You might be surprised to learn that there are at least 11 ways that a home’s value can be expressed for determining what price it should ultimately be listed at. Real estate agents only learn about three methods while getting licensed:

  • The Cost Approach

  • The Income Approach

  • The Sales Comparison Approach

The banks, especially, love everyone to use the Sales comparison approach. Before you choose a real estate agent to represent you on the sale of your property, make sure they are aware of all the different ways at your disposal to justify your asking price.

1. THE ASSESSED VALUE

This is what the tax-man thinks your property is worth.

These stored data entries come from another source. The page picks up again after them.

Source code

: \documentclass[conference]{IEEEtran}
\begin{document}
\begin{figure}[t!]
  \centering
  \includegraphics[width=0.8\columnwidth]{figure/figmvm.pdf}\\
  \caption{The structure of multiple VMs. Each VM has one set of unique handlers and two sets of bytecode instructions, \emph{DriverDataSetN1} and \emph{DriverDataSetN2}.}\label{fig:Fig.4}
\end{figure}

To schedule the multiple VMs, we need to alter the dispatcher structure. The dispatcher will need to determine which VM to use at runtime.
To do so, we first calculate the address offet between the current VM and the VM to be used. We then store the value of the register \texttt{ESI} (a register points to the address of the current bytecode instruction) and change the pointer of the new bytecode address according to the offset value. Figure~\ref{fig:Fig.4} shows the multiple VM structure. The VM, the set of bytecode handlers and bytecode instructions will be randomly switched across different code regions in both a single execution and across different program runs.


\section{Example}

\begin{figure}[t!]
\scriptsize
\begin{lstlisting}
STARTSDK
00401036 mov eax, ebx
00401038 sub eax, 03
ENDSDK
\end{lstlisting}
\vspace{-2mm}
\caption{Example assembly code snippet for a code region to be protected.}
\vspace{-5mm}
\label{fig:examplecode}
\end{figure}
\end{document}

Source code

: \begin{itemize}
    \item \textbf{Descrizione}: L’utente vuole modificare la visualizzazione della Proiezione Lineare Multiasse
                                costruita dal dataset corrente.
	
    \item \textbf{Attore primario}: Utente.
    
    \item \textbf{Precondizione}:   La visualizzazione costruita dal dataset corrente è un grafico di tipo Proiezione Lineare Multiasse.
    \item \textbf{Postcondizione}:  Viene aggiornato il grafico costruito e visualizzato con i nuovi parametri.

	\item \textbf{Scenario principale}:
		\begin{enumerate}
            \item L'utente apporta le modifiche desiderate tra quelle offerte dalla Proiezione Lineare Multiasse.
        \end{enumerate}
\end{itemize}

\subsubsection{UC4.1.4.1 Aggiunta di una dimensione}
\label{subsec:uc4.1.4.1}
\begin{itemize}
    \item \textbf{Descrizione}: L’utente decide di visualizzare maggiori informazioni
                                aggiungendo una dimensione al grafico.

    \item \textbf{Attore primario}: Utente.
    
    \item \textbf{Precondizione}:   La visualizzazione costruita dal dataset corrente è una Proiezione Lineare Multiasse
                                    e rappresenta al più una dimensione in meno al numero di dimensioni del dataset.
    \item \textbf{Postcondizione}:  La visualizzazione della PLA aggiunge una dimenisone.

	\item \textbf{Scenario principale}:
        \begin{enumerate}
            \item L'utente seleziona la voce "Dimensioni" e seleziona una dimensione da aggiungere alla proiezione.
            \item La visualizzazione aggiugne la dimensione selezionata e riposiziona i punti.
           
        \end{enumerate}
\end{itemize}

May have nothing to do with actual market value.

2. COST OR PURCHASE PRICE

This is what you paid for the property and is important because your capital gains will be the difference between your purchase price and the price you sell it for.

3. INSURANCE VALUE

Not usually taken into account for residential home purchases, the insurance value is nonetheless an important value to know, especially in areas that are at risk for flooding or seasonal fires.

4. BUYERS VALUATION

This is the maximum price a given buyer is willing to pay.

5. SALVAGE VALUE

This is what a property is worth if you sell it in pieces.

6. USE VALUE

Sometimes a property attains it’s highest value for a specialized purpose. An example would be a large restaurant or gas station franchise on the corner lot of a shopping mall. Another example would be a remote cabin in hunting territory.

7. PRICING VALUE

This is what the what a seller wants to make off the property and is totally subjective without factoring in the other home values. This method is not usually used by itself in a successful transaction, but almost always plays a small role in the offers that a seller ultimately selects.

8. REPLACEMENT VALUE

This is what it would cost to replace the property with a comparable one.

9. REPRODUCTION VALUE

Similar enough to Replacement Value, Reproduction value is what would cost to duplicate from scratch and build brand new.

10. SENTIMENTAL VALUE

Comes from the heart rather than the mind. Sentiments do have value. In fact, many things that people buy are priced on the supposed sentimental value, not the cost of goods to deliver it.

11. ASPIRATIONAL VALUE

Aspirational value is what the property represents to a prospective buyer in terms of an upgrade to their enjoyment of life.

12. MARKETABLE VALUE

Which finally brings us to “Market Value.” The most important way to value a home, or anything for that matter, is by what a buyer is willing to pay. What a ready, able and willing buyer is prepared to pay is informed by all these other ways to value a property.

We only determine marketable value after taking into account all the other kinds of value that are inherent to your property. Market value is achieved when a ready, willing, and able buyer purchases a home from a motivated but realistic seller. It is what I specialize in making happen.

Let us customize a marketing plan for you.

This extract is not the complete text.